“When the legend becomes fact, print the legend.” The Man Who Shot Liberty Valance (1962) follows its own advice, presenting an entire world and even myth out of one incident: a bullying menace and how he got shot. The outcome is never in doubt—it’s in the title—and even the twist is extremely obvious. Hence, contrary to expectations of realist films, this western stands out for how comprehensive a town and a world it manages to build around its central event.

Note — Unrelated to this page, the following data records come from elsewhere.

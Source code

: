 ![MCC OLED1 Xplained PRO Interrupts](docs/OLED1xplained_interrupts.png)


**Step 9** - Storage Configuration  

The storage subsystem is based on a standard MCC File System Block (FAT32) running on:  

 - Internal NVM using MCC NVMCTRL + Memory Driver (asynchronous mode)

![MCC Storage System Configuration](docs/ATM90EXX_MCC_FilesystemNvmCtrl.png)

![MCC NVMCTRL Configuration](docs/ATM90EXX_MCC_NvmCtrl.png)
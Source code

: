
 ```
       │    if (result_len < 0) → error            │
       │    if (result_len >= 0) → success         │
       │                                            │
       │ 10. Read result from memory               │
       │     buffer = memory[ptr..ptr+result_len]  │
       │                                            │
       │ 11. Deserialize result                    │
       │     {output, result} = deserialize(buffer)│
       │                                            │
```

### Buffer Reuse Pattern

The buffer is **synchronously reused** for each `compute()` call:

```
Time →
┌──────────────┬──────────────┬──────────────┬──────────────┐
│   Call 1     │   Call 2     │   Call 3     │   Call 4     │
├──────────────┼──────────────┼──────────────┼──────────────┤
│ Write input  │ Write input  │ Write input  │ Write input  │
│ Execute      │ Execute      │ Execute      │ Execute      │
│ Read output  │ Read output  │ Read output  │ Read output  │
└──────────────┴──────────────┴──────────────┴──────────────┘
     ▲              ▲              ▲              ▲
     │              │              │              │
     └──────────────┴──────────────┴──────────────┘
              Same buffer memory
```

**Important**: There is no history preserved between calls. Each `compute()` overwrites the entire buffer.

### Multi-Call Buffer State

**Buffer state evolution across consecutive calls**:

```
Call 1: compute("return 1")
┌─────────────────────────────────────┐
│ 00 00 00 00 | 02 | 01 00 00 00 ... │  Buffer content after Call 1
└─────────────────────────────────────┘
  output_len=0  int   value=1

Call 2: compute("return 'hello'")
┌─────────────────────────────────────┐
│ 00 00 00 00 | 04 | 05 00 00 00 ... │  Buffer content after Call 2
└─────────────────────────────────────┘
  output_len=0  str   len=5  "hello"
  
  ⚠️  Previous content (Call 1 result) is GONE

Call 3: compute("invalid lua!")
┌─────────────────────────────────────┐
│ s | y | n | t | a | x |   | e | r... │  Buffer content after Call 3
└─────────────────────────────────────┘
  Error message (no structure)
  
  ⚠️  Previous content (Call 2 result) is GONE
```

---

Richard Brody really outdoes himself this time, submitting a retrospective review so insightful it was quoted by Roger Ebert himself, who I can’t recall ever quoting another review before. As Brody, notes, the world erected around the event is nothing short of civilization itself, composed of the bare essentials in true mythical fashion. If we were to place the four leads on an alignment chart, Ransom Stoddard (James Stewart) would be Lawful Good, Liberty Valance (Lee Marvin) would be Chaotic Evil, Hallie would be Neutral Good—and, perhaps surprisingly, Tom Doniphon (John Wayne) would be Chaotic Good. His tolerance of Valance’s presence, despite being a better shot, is strictly speaking inexplicable. Ebert implies that, in the love triangle, having Valance around keeps Stoddard in check, but this doesn’t explain the state of affairs before Stoddard is carted into town. A darker interpretation might be that Valance makes Doniphon look good in comparison; without him, Doniphon’s taciturn comings and goings would strike people as rude, maybe even worthy of suspicion.
When Doniphon’s down he throws and burns things (or maybe he was just venting from John Ford’s harassment?); when Stoddard’s down, he does the dishes. And that’s why Stoddard, not Doniphon, deserves to be the Founding Father figure. It’s like Batman and Harvey Dent in The Dark Knight (2008), but with less extrajudicial violence.